See, all too often aftermarket forced induction can wind up feeling disturbingly home-made. Even a power-up of an existing factory turbo motor can go all wrong in the hands of a well-meaning workshop, leaving you with a twitchy, undriveable son-of-a-diddly (copyright Ned Flanders) with iffy legal status and questionable long-term and short-term reliability. But when you're bolting a pair of turbos onto a tightly packaged, highly strung, factory V6, well... it can all go horribly arse-shaped.

Then came that phone call from Peter Luxon of Victoria's APS Engineering (APS). Such chats usually elicit a little tingle of the neck hairs because they often involve a day out in some improbably powerful WRX, or XR6 Turbo, with enough torque to peel back hot mix. And when the conversation starts with Pete saying something like, "You've gotta drive this thing. It'll blow you away," the tingle can migrate south pretty fast.

When you think about it, Nissan's 350Z was always a candidate for a knacker-sac injection, partly because it's got the basic chassis for it, but mostly because it's got the right bloody attitude, too.

It's also a hot seller in the big ol' US of A, which is where Luxon can see big ol' dollar signs. And that's why this mule is a left-hooker. The kit's engineered to fit both left-hand and right-hand drives, with complete commonality of parts - 197 brand newies, to be precise, once you've counted clips, washers and seals.

Now here's the interesting bit. The kit is fitted without lifting the cylinder heads or altering the engine's internals in the slightest. Yep, you still get the factory Zed's 10.3:1 compression ratio, which might seem monstrously high for a turbo charged car, but the rub-off is that boost can be kept to a very manageable 7psi - and you retain all the standard car's low-end driveability, which is considerable.

It's typical of the APS ethos for road cars. Instead of some light-switch power delivery, where the world goes from dull and boring to acid trip in a split second, you get great bottom-end punch and that rippling mid-range rush only forced induction can provide.

The maintenance of driveability also explains the V6 copping a small turbo (a Garrett GT28/35R, as it happens) on each bank rather than a dirty big single bugger. Two smaller snails will always spool up faster than one big mother - and that does low-end urge no harm at all. Throw in the fact that they're ball-bearing and water-cooled and they spin up mightily fast.

It also means that the turbos can be mounted low in the airstream under the car, while clever design ensures that the plumbing between each snail and the intercooler is the same length.

Of course, even with all that going for it, there's no guarantee (from where I sit, anyway)that the result isn't going to be a pig. But proof that there is APS genius at work comes the first time you stand on the barst. The Zed doesn't just accelerate; it plain rips away. Big time! We didn't put a clock on it, but if this thing can't pull an easy 12 (which is Turbo 911-fast), well, we'll just about bloody stand rooted.

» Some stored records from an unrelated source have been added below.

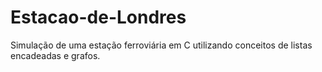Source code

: # Estacao-de-Londres
Simulação de uma estação ferroviária em C utilizando conceitos de listas encadeadas e grafos.
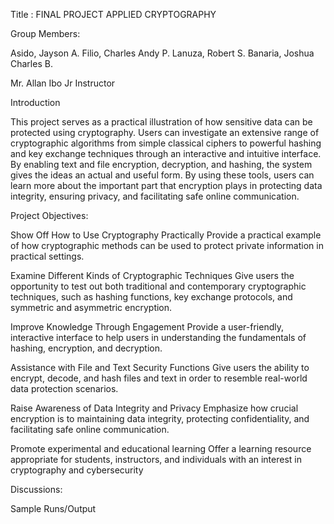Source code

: Title : FINAL PROJECT APPLIED CRYPTOGRAPHY

Group Members:

Asido, Jayson A.
Filio, Charles Andy P.
Lanuza, Robert S.
Banaria, Joshua Charles B.

Mr. Allan Ibo Jr
Instructor


Introduction

This project serves as a practical illustration of how sensitive data can be protected using cryptography. 
Users can investigate an extensive range of cryptographic algorithms from simple classical ciphers to powerful hashing
and key exchange techniques through an interactive and intuitive interface. By enabling text and file encryption, 
decryption, and hashing, the system gives the ideas an actual and useful form. By using these tools, users can learn more about 
the important part that encryption plays in protecting data integrity, ensuring privacy, and facilitating safe online communication.

Project Objectives:

Show Off How to Use Cryptography Practically
Provide a practical example of how cryptographic methods can be used to protect private information in practical settings.

Examine Different Kinds of Cryptographic Techniques
Give users the opportunity to test out both traditional and contemporary cryptographic techniques, such as hashing functions, 
key exchange protocols, and symmetric and asymmetric encryption.

Improve Knowledge Through Engagement
Provide a user-friendly, interactive interface to help users in understanding the fundamentals of hashing, encryption, and decryption.

Assistance with File and Text Security Functions
Give users the ability to encrypt, decode, and hash files and text in order to resemble real-world data protection scenarios.

Raise Awareness of Data Integrity and Privacy
Emphasize how crucial encryption is to maintaining data integrity, protecting confidentiality, and facilitating safe online communication.

Promote experimental and educational learning
Offer a learning resource appropriate for students, instructors, and individuals with an interest in cryptography and cybersecurity



Discussions:


Sample Runs/Output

Rear-wheel power has been measured at a neat 280kW, which is way, way up from the stocker's 160 or so. Combined with the El Fatso torque curve, this makes it both effortless and very attention-grabbing. Yet much, much more impressive than this is the driveability of the bugger. Flatten the throttle in sixth at just 1500rpm or so and the thing accelerates smoothly and briskly. Any gear, any speed, any revs, the Zed doesn't cough, puke or pig-root; it just leans back on its rear tyres and breathes in the horizon.

Overtaking? No worries. All you really need is about 2000rpm showing and tramp the gas pedal. Provided you've got that many revs on board, there's no real need to shuffle down a gear. In fact, it spools up so damned fast in the mid-range that it's a higher gear you'll be looking for, not a lower one. Whatever was in your path microseconds ago will be now be a distant second. Yes, indeed; there are fast cars and then there are cars like the APS twin-turbo Zed.

The installation may have smoothed the Zed's gruff engine a little, but it's still no sewing machine. The grumble is still there at lower revs and there's still a bit of thrashiness as you really wring it out. This time around, of course, there's also a very satisfying nose-blow noise when you abandon the noise pedal and the blow-off valves dump their boost.

The all-up cost is still in the air, but take it as read that you won't be getting much change back from about $15,000. That's partly because APS won't be offering the thing as a spanner-it-up-at-home kit. The only way to get hold of it will be as a turn-key installation, including all fitting, tuning and an engineer's certificate to prove to Plod that it still meets all relevant noise and emissions targets. That's purely because Luxon knows the kind of bloke shelling out for a modded 350Z sure as hell doesn't want any legal hassles - quite literally - down the road. Turn a perfectly legal set of wheels into a liability by spending a large amount of cash thereon? Well, that makes no real sense to us, either.

Projected annual sales volumes are 25-30 a year in Australia, so it could never justify the $380,000 to date that APS has tipped into the development and testing of the set-up.

But the potentially hundreds of installations our Stateside friends might be interested in? Now that, speed freaks, is a different story entirely.